От Дворцовой площади начинался Невский проспект. Здесь было шумно и людно. Панели занимала разодетая фланирующая публика. Солдат то обдавало запахом дорогих духов и пудры, то винным перегаром, то чадом ресторанных кухонь, от которого першило в горле. И всюду, куда ни падал их взгляд, они видели хлыщеватых, напомаженных и откормленных офицеров в хромовых сапогах, отутюженных галифе и ловко сшитых френчах.

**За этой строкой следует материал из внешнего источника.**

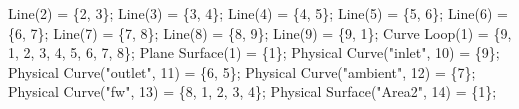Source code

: \documentclass[11pt]{article}
\newenvironment{Shaded}{}{}
\newcommand{\DecValTok}[1]{\textcolor[rgb]{0.25,0.63,0.44}{{#1}}}
\newcommand{\StringTok}[1]{\textcolor[rgb]{0.25,0.44,0.63}{{#1}}}
\newcommand{\NormalTok}[1]{{#1}}
\newcommand{\OperatorTok}[1]{\textcolor[rgb]{0.40,0.40,0.40}{{#1}}}
\begin{document}
\begin{Shaded}
\begin{Highlighting}[]
\NormalTok{Line}\OperatorTok{(}\DecValTok{2}\OperatorTok{)} \OperatorTok{=} \OperatorTok{\{}\DecValTok{2}\OperatorTok{,} \DecValTok{3}\OperatorTok{\};}
\NormalTok{Line}\OperatorTok{(}\DecValTok{3}\OperatorTok{)} \OperatorTok{=} \OperatorTok{\{}\DecValTok{3}\OperatorTok{,} \DecValTok{4}\OperatorTok{\};}
\NormalTok{Line}\OperatorTok{(}\DecValTok{4}\OperatorTok{)} \OperatorTok{=} \OperatorTok{\{}\DecValTok{4}\OperatorTok{,} \DecValTok{5}\OperatorTok{\};}
\NormalTok{Line}\OperatorTok{(}\DecValTok{5}\OperatorTok{)} \OperatorTok{=} \OperatorTok{\{}\DecValTok{5}\OperatorTok{,} \DecValTok{6}\OperatorTok{\};}
\NormalTok{Line}\OperatorTok{(}\DecValTok{6}\OperatorTok{)} \OperatorTok{=} \OperatorTok{\{}\DecValTok{6}\OperatorTok{,} \DecValTok{7}\OperatorTok{\};}
\NormalTok{Line}\OperatorTok{(}\DecValTok{7}\OperatorTok{)} \OperatorTok{=} \OperatorTok{\{}\DecValTok{7}\OperatorTok{,} \DecValTok{8}\OperatorTok{\};}
\NormalTok{Line}\OperatorTok{(}\DecValTok{8}\OperatorTok{)} \OperatorTok{=} \OperatorTok{\{}\DecValTok{8}\OperatorTok{,} \DecValTok{9}\OperatorTok{\};}
\NormalTok{Line}\OperatorTok{(}\DecValTok{9}\OperatorTok{)} \OperatorTok{=} \OperatorTok{\{}\DecValTok{9}\OperatorTok{,} \DecValTok{1}\OperatorTok{\};}
\NormalTok{Curve Loop}\OperatorTok{(}\DecValTok{1}\OperatorTok{)} \OperatorTok{=} \OperatorTok{\{}\DecValTok{9}\OperatorTok{,} \DecValTok{1}\OperatorTok{,} \DecValTok{2}\OperatorTok{,} \DecValTok{3}\OperatorTok{,} \DecValTok{4}\OperatorTok{,} \DecValTok{5}\OperatorTok{,} \DecValTok{6}\OperatorTok{,} \DecValTok{7}\OperatorTok{,} \DecValTok{8}\OperatorTok{\};}
\NormalTok{Plane Surface}\OperatorTok{(}\DecValTok{1}\OperatorTok{)} \OperatorTok{=} \OperatorTok{\{}\DecValTok{1}\OperatorTok{\};}
\NormalTok{Physical Curve}\OperatorTok{(}\StringTok{"inlet"}\OperatorTok{,} \DecValTok{10}\OperatorTok{)} \OperatorTok{=} \OperatorTok{\{}\DecValTok{9}\OperatorTok{\};}
\NormalTok{Physical Curve}\OperatorTok{(}\StringTok{"outlet"}\OperatorTok{,} \DecValTok{11}\OperatorTok{)} \OperatorTok{=} \OperatorTok{\{}\DecValTok{6}\OperatorTok{,} \DecValTok{5}\OperatorTok{\};}
\NormalTok{Physical Curve}\OperatorTok{(}\StringTok{"ambient"}\OperatorTok{,} \DecValTok{12}\OperatorTok{)} \OperatorTok{=} \OperatorTok{\{}\DecValTok{7}\OperatorTok{\};}
\NormalTok{Physical Curve}\OperatorTok{(}\StringTok{"fw"}\OperatorTok{,} \DecValTok{13}\OperatorTok{)} \OperatorTok{=} \OperatorTok{\{}\DecValTok{8}\OperatorTok{,} \DecValTok{1}\OperatorTok{,} \DecValTok{2}\OperatorTok{,} \DecValTok{3}\OperatorTok{,} \DecValTok{4}\OperatorTok{\};}
\NormalTok{Physical Surface}\OperatorTok{(}\StringTok{"Area2"}\OperatorTok{,} \DecValTok{14}\OperatorTok{)} \OperatorTok{=} \OperatorTok{\{}\DecValTok{1}\OperatorTok{\};}

\end{Highlighting}
\end{Shaded}
\end{document}
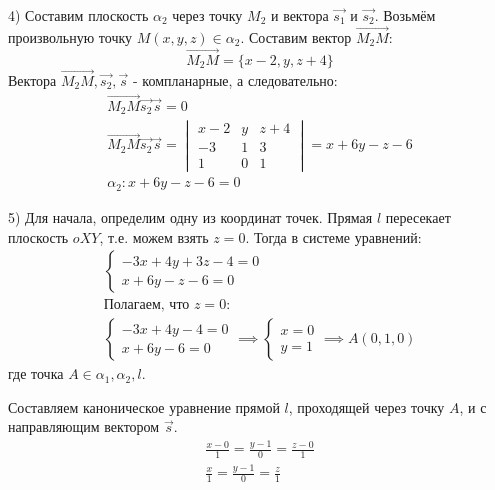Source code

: \begin{eg}
  4) Составим плоскость $\alpha_2$ через точку $M_2$  и вектора $\vec{s_1}$ и $\vec{s_2}$.
  Возьмём произвольную точку $M(x, y, z) \in \alpha_2$.
  Составим вектор $\overrightarrow{M_2M}$: \[
  \overrightarrow{M_2M} = \{x - 2, y, z + 4\} 
  \] 
  Вектора $\overrightarrow{M_2M}, \vec{s_2}, \vec{s}$ - компланарные, а следовательно: 
  \begin{gather*}
    \overrightarrow{M_2M} \vec{s_2} \vec{s} = 0 \\
    \vec{M_2M} \vec{s_2} \vec{s} = 
    \begin{vmatrix}
      x - 2 & y & z + 4 \\
      -3 & 1 & 3 \\
      1 & 0 & 1
    \end{vmatrix} = 
    x + 6y - z - 6 \\
    \boxed{\alpha_2: x + 6y - z - 6 = 0}
  \end{gather*}

  5) Для начала, определим одну из координат точек. Прямая $l$ пересекает плоскость $oXY$, т.е. можем взять $z = 0$. Тогда в системе уравнений:
   \begin{gather*}
    \begin{cases}
      -3x + 4y + 3z - 4 = 0 \\
      x + 6y - z - 6 = 0
    \end{cases} \\
    \text{Полагаем, что } z = 0: \\
    \begin{cases}
      -3x + 4y - 4 = 0 \\
      x + 6y - 6 = 0
    \end{cases} \implies \begin{cases}
      x = 0 \\
      y = 1 
    \end{cases} \implies A(0, 1, 0)
  \end{gather*}
  где точка $A \in \alpha_1, \alpha_2, l$.
  
  Составляем каноническое уравнение прямой $l$, проходящей через точку $A$, и с направляющим вектором $\vec{s}$.
  \begin{gather*}
    \frac{x - 0}{1} = \frac{y - 1}{0} = \frac{z - 0}{1} \\
    \boxed{\frac{x}{1} = \frac{y - 1}{0} = \frac{z}{1}}
  \end{gather*}
\end{eg}

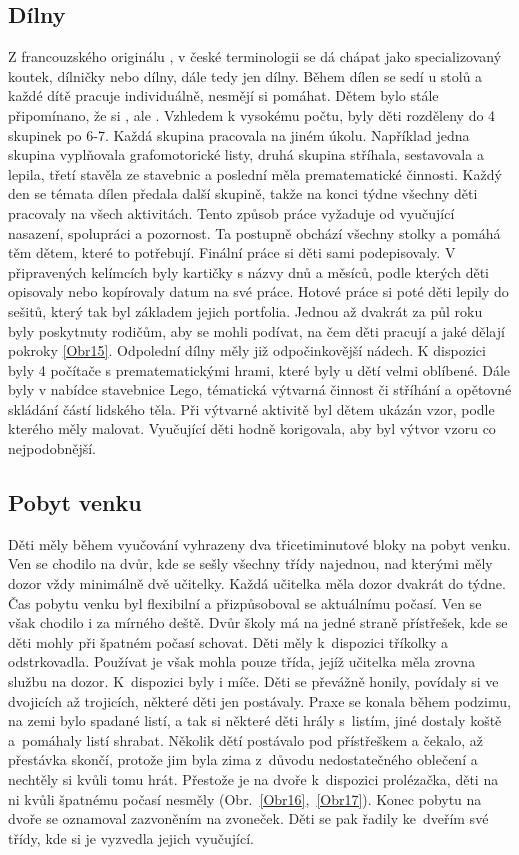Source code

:		\subsection{Dílny}
			Z francouzského originálu , v české terminologii se dá chápat jako specializovaný koutek, dílničky nebo dílny, dále tedy jen dílny. 
			Během dílen se sedí u stolů a každé dítě pracuje individuálně, nesmějí si pomáhat. Dětem bylo stále připomínano, že si , ale . Vzhledem k vysokému počtu, byly děti rozděleny do 4 skupinek po 6-7. Každá skupina pracovala na jiném úkolu. Například jedna skupina vyplňovala grafomotorické listy, druhá skupina stříhala, sestavovala a lepila, třetí stavěla ze stavebnic a poslední měla prematematické činnosti. Každý den se témata dílen předala další skupině, takže na konci týdne všechny děti pracovaly na všech aktivitách. Tento způsob práce vyžaduje od vyučující nasazení, spolupráci a pozornost. Ta postupně obchází všechny stolky a pomáhá těm dětem, které to potřebují. Finální práce si děti sami podepisovaly. V připravených kelímcích byly kartičky s názvy dnů a měsíců, podle kterých děti opisovaly nebo kopírovaly datum na své práce. Hotové práce si poté děti lepily do sešitů, který tak byl základem jejich portfolia. Jednou až dvakrát za půl roku byly poskytnuty rodičům, aby se mohli podívat, na čem děti pracují a jaké dělají pokroky \ref{Obr15}. Odpolední dílny měly již odpočinkovější nádech. K dispozici byly 4 počítače s prematematickými hrami, které byly u dětí velmi oblíbené. Dále byly v nabídce stavebnice Lego, tématická výtvarná činnost či stříhání a opětovné skládání částí lidského těla. Při výtvarné aktivitě byl dětem ukázán vzor, podle kterého měly malovat. Vyučující děti hodně korigovala, aby byl výtvor vzoru co nejpodobnější.


		\subsection{Pobyt venku}
		\label{prestavka}
			Děti měly během vyučování vyhrazeny dva třicetiminutové bloky na pobyt venku. Ven se chodilo na dvůr, kde se sešly všechny třídy najednou, nad kterými měly dozor vždy minimálně dvě učitelky. Každá učitelka měla dozor dvakrát do týdne. Čas pobytu venku byl flexibilní a přizpůsoboval se aktuálnímu počasí. Ven se však chodilo i za mírného deště. Dvůr školy má na jedné straně přístřešek, kde se děti mohly při špatném počasí schovat. Děti měly k dispozici tříkolky a odstrkovadla. Používat je však mohla pouze třída, jejíž učitelka měla zrovna službu na dozor. K dispozici byly i míče. Děti se převážně honily, povídaly si ve dvojicích až trojicích, některé děti jen postávaly. Praxe se konala během podzimu, na zemi bylo spadané listí, a tak si některé děti hrály s listím, jiné dostaly koště a pomáhaly listí shrabat. Několik dětí postávalo pod přístřeškem a čekalo, až přestávka skončí, protože jim byla zima z důvodu nedostatečného oblečení a nechtěly si kvůli tomu hrát. Přestože je na dvoře k dispozici prolézačka, děti na ni kvůli špatnému počasí nesměly (Obr.~\ref{Obr16},~\ref{Obr17}). 
			Konec pobytu na dvoře se oznamoval zazvoněním na zvoneček. Děti se pak řadily ke dveřím své třídy, kde si je vyzvedla jejich vyučující. 

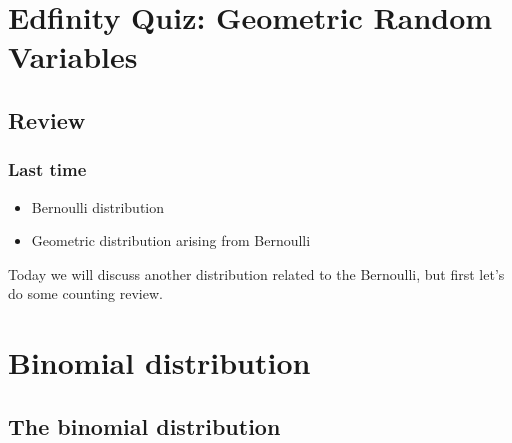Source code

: \documentclass[slidestop,compress,mathserif]{beamer}
\begin{document}

\section{Edfinity Quiz: Geometric Random Variables}


\subsection{Review}

\begin{frame}
\frametitle{Last time}

\begin{itemize}
    \item Bernoulli distribution
    \item Geometric distribution arising from Bernoulli
\end{itemize}

Today we will discuss another distribution related to the Bernoulli, but first let's do some counting review.
\end{frame}


\section{Binomial distribution}


\subsection{The binomial distribution}

\end{document}
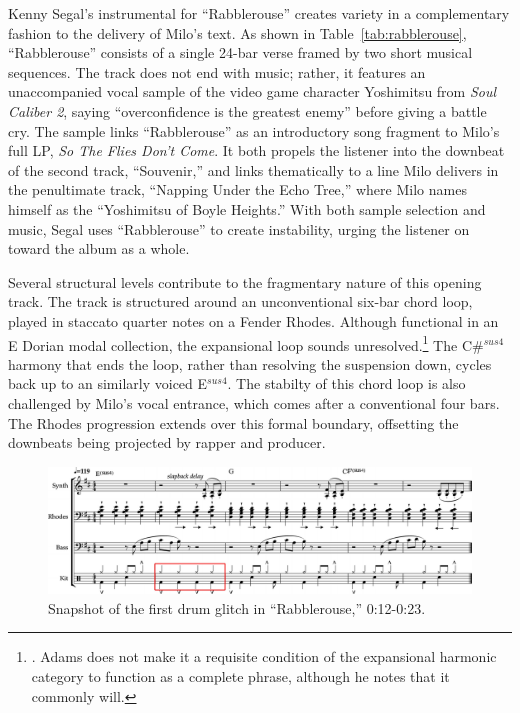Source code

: Kenny Segal's instrumental for ``Rabblerouse'' creates variety in a complementary fashion to the delivery of Milo's text. As shown in Table~\ref{tab:rabblerouse}, ``Rabblerouse'' consists of a single 24-bar verse framed by two short musical sequences. The track does not end with music; rather, it features an unaccompanied vocal sample of the video game character Yoshimitsu from \emph{Soul Caliber 2}, saying ``overconfidence is the greatest enemy'' before giving a battle cry. The sample links ``Rabblerouse'' as an introductory song fragment to Milo's full LP, \emph{So The Flies Don't Come}. It both propels the listener into the downbeat of the second track, ``Souvenir,'' and links thematically to a line Milo delivers in the penultimate track, ``Napping Under the Echo Tree,'' where Milo names himself as the ``Yoshimitsu of Boyle Heights.'' With both sample selection and music, Segal uses ``Rabblerouse'' to create instability, urging the listener on toward the album as a whole.

Several structural levels contribute to the fragmentary nature of this opening track. The track is structured around an unconventional six-bar chord loop, played in staccato quarter notes on a Fender Rhodes. Although functional in an E Dorian modal collection, the expansional loop sounds unresolved.\footnote{\cite{kyleadamsHarmonicSyntacticMotivic2020}. Adams does not make it a requisite condition of the expansional harmonic category to function as a complete phrase, although he notes that it commonly will.} The C\#$^{sus4}$ harmony that ends the loop, rather than resolving the suspension down, cycles back up to an similarly voiced E$^{sus4}$. The stabilty of this chord loop is also challenged by Milo's vocal entrance, which comes after a conventional four bars. The Rhodes progression extends over this formal boundary, offsetting the downbeats being projected by rapper and producer.

    \begin{figure}[ht]
        \centering
        \includegraphics[width=\textwidth]{images/figures/chp 02/012023rabblefirstglitch.pdf}
        \caption{Snapshot of the first drum glitch in ``Rabblerouse,'' 0:12-0:23.}
        \label{fig:rabblefirstglitch}
    \end{figure}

Фронтовиков раздражал беспечный смех, доносившийся со всех сторон. Смеялись пышно разодетые женщины, усаживаясь с офицерами в открытый автомобиль; хихикали девицы, оглядываясь на юнкеров; гоготали извозчики, потешаясь над пьяной проституткой. Смех то возникал на мостовых, то переносился на панели, то вырывался из пивных подвалов и грохотал снизу, как из бочки, то вместе с музыкой доносился из открытых окон увеселительных заведений. Слишком много смеха в дни войны.

— Тошно смотреть на эту шушеру, — сказал Рыбасов.

У Фонтанки они свернули влево и пошли по набережной. Катя с отцом шагали впереди, а сибиряки, закурив трубки, — позади.